4 min read
On this page

Linear Models

Linear Regression

Model: y = X * w + b, or in augmented form y = X_aug * w where X_aug includes a bias column.

Goal: minimize the sum of squared residuals.

L(w) = ||y - Xw||^2 = (y - Xw)^T (y - Xw)

Normal Equation (Closed-Form Solution)

Set gradient to zero:

dL/dw = -2 X^T (y - Xw) = 0
w* = (X^T X)^{-1} X^T y
  • Time complexity: O(n * d^2 + d^3) where n = samples, d = features
  • Requires X^T X to be invertible (fails when features are collinear)
  • Practical for d < ~10,000
def normal_equation(X, y):
    # X: (n, d), y: (n,)
    return np.linalg.solve(X.T @ X, X.T @ y)

Gradient Descent

Iteratively update weights in the direction of steepest descent:

w_{t+1} = w_t - alpha * dL/dw
        = w_t - alpha * (-2/n) * X^T (y - X * w_t)
def gradient_descent(X, y, lr=0.01, epochs=1000):
    n, d = X.shape
    w = np.zeros(d)
    for _ in range(epochs):
        gradient = -(2/n) * X.T @ (y - X @ w)
        w -= lr * gradient
    return w

Variants:

  • Batch GD: full dataset per step (stable, slow for large n)
  • Stochastic GD: single sample per step (noisy, fast)
  • Mini-batch GD: batch of B samples (practical compromise, B=32..512)

Convergence Conditions

For convex quadratic loss with Hessian eigenvalues lambda_min, lambda_max:

Convergence guaranteed if: lr < 2 / lambda_max
Optimal fixed lr: 2 / (lambda_min + lambda_max)
Condition number: kappa = lambda_max / lambda_min  (higher = slower)

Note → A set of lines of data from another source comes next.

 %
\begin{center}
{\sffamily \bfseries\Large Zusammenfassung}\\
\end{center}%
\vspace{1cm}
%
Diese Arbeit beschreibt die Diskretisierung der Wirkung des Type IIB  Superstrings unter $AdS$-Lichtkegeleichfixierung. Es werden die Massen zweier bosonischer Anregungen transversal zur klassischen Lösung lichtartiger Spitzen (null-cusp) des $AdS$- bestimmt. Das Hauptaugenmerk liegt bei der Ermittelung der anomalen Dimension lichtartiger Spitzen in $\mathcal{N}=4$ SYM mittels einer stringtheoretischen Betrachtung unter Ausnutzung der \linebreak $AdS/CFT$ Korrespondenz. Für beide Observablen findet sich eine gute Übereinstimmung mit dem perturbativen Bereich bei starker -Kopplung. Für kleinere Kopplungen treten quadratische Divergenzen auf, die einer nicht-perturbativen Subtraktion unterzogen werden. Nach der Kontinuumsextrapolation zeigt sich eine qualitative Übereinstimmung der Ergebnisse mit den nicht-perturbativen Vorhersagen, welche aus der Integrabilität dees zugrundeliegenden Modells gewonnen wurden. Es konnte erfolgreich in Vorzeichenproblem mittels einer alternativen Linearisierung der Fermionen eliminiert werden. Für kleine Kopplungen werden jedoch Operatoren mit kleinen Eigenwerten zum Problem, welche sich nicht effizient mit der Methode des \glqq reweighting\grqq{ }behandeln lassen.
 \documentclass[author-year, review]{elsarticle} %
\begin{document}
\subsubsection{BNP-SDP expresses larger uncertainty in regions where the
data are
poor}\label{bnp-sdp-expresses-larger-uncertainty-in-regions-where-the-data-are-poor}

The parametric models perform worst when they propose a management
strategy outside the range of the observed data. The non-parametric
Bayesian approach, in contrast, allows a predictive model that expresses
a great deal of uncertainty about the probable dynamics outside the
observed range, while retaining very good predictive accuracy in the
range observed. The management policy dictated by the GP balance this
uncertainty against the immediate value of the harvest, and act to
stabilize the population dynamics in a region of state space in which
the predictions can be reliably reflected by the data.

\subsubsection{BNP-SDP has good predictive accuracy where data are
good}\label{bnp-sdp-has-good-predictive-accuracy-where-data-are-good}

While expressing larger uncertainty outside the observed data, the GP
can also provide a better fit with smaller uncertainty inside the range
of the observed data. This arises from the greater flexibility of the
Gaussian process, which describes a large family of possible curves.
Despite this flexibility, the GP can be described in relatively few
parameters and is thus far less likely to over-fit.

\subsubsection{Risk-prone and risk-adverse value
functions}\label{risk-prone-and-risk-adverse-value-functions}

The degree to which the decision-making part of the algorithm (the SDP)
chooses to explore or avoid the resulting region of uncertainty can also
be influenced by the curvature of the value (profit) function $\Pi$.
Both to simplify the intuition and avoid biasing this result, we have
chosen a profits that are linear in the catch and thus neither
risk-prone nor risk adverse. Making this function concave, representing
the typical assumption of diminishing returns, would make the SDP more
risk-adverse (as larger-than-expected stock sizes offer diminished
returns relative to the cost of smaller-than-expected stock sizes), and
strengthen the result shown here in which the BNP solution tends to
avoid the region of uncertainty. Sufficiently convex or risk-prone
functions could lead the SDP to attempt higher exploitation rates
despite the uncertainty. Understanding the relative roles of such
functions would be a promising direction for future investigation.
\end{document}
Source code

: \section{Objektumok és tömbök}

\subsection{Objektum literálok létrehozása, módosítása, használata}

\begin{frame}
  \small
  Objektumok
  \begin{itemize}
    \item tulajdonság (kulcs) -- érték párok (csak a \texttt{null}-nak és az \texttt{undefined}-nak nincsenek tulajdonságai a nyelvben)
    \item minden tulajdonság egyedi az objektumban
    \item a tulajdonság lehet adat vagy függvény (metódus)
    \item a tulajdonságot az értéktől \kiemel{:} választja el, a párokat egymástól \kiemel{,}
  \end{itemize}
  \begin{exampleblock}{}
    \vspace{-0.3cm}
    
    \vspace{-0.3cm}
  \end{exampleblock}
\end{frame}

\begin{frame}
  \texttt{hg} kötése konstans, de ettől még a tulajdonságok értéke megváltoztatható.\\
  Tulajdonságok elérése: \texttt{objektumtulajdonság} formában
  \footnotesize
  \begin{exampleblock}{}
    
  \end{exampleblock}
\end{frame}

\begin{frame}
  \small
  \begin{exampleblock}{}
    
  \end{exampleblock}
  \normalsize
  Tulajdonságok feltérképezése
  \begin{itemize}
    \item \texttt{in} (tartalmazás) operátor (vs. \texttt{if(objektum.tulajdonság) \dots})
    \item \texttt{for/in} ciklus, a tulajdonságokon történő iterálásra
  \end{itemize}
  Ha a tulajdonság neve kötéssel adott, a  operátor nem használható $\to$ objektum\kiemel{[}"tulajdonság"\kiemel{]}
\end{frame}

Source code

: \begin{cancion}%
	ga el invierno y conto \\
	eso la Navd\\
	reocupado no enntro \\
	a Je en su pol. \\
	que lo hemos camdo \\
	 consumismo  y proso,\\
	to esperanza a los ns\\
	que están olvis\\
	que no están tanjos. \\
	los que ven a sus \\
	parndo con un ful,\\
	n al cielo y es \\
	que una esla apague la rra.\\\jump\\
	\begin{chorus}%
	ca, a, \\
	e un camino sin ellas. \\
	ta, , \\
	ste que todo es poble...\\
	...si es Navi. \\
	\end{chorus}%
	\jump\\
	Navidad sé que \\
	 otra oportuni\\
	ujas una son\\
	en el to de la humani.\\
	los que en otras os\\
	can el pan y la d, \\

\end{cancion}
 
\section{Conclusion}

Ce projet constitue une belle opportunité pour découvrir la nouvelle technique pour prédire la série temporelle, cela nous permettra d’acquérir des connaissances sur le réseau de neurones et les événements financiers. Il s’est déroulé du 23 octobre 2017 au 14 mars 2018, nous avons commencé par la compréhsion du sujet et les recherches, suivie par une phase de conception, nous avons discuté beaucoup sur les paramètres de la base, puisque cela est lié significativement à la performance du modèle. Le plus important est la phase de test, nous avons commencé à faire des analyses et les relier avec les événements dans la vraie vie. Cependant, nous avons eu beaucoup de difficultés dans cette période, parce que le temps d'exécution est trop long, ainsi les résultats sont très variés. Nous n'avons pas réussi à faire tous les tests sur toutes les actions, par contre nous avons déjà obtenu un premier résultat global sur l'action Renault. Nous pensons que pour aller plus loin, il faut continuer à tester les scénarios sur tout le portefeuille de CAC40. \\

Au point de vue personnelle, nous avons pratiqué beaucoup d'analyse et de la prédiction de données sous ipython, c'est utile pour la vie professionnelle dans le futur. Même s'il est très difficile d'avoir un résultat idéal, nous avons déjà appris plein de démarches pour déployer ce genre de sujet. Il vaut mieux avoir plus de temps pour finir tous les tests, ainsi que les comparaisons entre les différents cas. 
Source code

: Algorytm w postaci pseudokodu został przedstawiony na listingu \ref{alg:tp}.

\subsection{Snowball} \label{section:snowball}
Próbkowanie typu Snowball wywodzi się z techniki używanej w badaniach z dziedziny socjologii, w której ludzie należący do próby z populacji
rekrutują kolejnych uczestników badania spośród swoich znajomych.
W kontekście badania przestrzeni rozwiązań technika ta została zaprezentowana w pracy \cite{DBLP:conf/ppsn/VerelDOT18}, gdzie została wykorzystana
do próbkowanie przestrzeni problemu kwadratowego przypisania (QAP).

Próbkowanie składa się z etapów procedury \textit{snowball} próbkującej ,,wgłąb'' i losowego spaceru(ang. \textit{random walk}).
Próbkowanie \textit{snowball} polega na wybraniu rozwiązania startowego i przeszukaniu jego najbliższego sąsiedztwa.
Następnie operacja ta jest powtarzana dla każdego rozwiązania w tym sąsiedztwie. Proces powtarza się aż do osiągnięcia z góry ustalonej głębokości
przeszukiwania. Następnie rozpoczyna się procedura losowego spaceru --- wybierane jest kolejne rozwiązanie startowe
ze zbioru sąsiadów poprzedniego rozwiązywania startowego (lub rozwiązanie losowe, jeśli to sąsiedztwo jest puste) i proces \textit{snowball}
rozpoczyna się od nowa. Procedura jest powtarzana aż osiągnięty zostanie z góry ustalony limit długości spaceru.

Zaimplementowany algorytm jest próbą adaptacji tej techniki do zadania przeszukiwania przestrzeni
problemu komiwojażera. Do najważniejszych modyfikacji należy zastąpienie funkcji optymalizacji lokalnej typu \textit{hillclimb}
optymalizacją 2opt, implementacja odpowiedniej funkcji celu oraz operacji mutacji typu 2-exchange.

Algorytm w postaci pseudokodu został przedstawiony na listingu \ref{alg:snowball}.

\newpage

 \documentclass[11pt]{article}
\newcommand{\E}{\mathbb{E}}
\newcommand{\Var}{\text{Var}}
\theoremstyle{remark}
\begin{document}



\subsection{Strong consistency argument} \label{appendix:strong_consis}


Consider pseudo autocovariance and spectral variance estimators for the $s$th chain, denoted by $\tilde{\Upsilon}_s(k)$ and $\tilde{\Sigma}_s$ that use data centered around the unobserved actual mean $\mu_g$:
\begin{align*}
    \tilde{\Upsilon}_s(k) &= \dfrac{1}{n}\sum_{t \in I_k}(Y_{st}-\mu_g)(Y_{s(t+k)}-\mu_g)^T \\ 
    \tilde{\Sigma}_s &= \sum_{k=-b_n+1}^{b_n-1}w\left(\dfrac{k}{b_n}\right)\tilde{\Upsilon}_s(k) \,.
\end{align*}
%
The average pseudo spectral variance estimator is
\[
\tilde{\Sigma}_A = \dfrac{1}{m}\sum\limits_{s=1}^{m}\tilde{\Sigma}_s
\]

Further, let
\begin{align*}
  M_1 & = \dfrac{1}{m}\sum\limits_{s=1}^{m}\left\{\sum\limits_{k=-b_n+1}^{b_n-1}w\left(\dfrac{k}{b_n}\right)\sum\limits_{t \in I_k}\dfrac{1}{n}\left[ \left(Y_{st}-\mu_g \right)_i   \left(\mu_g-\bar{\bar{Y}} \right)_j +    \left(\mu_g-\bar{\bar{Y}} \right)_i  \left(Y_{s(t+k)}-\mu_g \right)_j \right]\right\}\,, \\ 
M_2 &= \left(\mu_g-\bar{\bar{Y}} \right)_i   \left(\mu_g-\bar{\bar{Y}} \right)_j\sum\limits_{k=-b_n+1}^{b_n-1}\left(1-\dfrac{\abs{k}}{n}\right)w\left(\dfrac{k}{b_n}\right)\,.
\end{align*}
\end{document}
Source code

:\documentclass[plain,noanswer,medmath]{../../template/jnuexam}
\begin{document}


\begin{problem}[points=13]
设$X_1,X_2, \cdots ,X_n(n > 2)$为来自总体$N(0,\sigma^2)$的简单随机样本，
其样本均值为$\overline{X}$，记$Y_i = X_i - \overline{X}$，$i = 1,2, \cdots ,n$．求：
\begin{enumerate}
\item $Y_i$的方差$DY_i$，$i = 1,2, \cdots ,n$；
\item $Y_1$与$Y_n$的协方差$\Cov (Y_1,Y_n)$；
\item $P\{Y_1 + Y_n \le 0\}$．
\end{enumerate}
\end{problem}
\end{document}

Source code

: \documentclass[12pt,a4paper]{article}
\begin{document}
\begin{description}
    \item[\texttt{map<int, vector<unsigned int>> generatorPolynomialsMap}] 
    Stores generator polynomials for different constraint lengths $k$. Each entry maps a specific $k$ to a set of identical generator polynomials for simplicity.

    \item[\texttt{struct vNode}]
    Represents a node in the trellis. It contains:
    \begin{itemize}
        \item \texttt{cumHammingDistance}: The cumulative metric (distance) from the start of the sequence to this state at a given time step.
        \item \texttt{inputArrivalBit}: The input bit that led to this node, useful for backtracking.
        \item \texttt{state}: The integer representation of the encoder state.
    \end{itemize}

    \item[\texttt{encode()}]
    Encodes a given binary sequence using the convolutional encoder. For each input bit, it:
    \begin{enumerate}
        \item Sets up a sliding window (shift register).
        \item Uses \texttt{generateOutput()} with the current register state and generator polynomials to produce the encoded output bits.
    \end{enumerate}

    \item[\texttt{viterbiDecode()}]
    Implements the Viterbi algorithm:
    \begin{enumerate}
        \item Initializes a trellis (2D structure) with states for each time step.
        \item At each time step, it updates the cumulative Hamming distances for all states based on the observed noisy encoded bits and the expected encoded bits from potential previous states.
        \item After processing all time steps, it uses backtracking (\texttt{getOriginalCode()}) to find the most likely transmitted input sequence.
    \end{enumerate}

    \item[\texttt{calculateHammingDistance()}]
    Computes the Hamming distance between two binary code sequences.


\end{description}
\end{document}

Regularized Linear Regression

Ridge Regression (L2)

L_ridge(w) = ||y - Xw||^2 + lambda * ||w||_2^2

Closed-form: w* = (X^T X + lambda * I)^{-1} X^T y

Properties:

  • Shrinks coefficients toward zero but never exactly zero
  • Makes X^T X + lambda I always invertible (solves collinearity)
  • Equivalent to MAP estimate with Gaussian prior on w

Lasso Regression (L1)

L_lasso(w) = ||y - Xw||^2 + lambda * ||w||_1

Properties:

  • Produces sparse solutions (some w_j = 0 exactly)
  • Performs implicit feature selection
  • No closed-form; solved via coordinate descent or ISTA
  • Equivalent to MAP with Laplace prior on w
def coordinate_descent_lasso(X, y, lam, epochs=100):
    n, d = X.shape
    w = np.zeros(d)
    for _ in range(epochs):
        for j in range(d):
            residual = y - X @ w + X[:, j] * w[j]
            rho = X[:, j] @ residual
            w[j] = soft_threshold(rho, lam * n) / (X[:, j] @ X[:, j])
    return w

def soft_threshold(rho, threshold):
    if rho > threshold:    return rho - threshold
    elif rho < -threshold: return rho + threshold
    else:                  return 0.0

Elastic Net

Combines L1 and L2:

L_enet(w) = ||y - Xw||^2 + lambda_1 * ||w||_1 + lambda_2 * ||w||_2^2

Or equivalently with mixing ratio alpha in [0, 1]:

L = ||y - Xw||^2 + lambda * (alpha * ||w||_1 + (1-alpha) * ||w||_2^2)
  • alpha=1: pure Lasso; alpha=0: pure Ridge
  • Handles groups of correlated features better than Lasso alone

Logistic Regression

Binary classification: model P(y=1|x) using the sigmoid function.

P(y=1|x) = sigma(w^T x + b) = 1 / (1 + exp(-(w^T x + b)))

Loss Function (Binary Cross-Entropy)

L(w) = -(1/n) * sum[ y_i * log(p_i) + (1 - y_i) * log(1 - p_i) ]

This is convex -- gradient descent finds the global minimum.

dL/dw = (1/n) * X^T (sigma(Xw) - y)

Note: same form as linear regression gradient but with sigma applied.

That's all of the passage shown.